| What to produce |
Only the lines of the data holding the string "antonyfferreira" need to be returned.

| Given information |
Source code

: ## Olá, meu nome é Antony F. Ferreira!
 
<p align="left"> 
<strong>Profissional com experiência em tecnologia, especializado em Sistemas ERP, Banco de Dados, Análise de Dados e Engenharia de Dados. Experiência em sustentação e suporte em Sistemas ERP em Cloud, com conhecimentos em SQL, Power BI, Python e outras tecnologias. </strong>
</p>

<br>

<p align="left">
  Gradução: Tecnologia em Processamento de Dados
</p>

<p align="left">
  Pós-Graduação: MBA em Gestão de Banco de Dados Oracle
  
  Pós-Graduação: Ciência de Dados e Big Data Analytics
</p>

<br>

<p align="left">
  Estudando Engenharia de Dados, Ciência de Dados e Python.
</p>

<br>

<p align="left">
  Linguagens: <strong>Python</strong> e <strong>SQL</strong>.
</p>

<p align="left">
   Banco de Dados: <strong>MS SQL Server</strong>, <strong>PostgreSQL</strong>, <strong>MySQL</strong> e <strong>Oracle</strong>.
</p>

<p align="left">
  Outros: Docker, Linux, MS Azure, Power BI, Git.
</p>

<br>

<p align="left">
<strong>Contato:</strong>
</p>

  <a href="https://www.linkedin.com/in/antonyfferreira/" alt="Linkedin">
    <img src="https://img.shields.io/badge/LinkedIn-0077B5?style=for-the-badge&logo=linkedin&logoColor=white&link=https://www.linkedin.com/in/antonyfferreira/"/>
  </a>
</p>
...
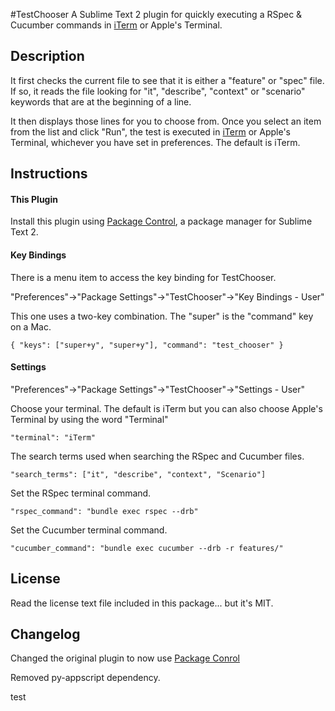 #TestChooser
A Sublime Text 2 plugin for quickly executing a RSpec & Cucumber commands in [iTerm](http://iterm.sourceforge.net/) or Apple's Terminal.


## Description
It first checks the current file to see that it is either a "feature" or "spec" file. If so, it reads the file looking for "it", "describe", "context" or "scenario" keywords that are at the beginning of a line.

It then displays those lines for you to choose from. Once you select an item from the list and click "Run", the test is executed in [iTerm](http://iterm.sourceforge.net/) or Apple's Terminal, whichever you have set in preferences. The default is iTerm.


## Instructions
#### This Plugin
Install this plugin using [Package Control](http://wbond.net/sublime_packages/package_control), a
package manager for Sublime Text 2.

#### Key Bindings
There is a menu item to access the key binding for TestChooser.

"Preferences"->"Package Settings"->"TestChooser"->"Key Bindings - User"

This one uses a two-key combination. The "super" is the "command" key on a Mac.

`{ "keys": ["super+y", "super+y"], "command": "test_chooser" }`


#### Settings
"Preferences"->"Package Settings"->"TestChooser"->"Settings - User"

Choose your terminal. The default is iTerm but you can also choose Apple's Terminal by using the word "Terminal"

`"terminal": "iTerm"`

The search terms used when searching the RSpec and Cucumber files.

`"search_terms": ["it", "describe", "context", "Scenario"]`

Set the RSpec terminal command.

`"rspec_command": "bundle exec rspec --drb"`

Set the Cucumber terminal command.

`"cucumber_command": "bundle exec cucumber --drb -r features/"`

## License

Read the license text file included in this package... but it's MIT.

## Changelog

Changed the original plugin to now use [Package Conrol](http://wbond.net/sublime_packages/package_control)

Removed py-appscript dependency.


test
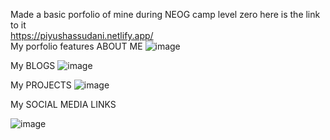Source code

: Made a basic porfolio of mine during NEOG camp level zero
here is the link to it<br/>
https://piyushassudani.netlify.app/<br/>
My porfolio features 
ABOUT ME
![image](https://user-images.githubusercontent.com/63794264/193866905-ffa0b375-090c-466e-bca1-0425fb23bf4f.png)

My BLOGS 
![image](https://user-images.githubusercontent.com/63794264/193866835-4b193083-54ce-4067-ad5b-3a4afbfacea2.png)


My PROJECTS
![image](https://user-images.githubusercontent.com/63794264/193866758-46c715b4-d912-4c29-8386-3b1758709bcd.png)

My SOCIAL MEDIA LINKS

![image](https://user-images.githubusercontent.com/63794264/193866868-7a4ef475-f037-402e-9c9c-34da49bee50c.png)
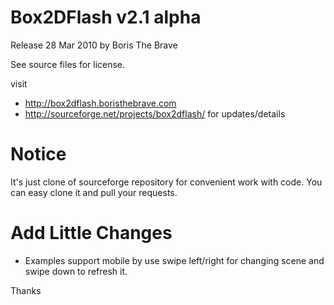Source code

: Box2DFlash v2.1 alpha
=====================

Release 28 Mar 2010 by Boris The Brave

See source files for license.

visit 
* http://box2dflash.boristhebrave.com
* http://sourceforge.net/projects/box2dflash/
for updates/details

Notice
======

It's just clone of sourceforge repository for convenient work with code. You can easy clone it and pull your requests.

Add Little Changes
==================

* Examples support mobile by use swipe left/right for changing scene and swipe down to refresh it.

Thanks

| Exercise solution |
  <a href="https://www.linkedin.com/in/antonyfferreira/" alt="Linkedin">
    <img src="https://img.shields.io/badge/LinkedIn-0077B5?style=for-the-badge&logo=linkedin&logoColor=white&link=https://www.linkedin.com/in/antonyfferreira/"/>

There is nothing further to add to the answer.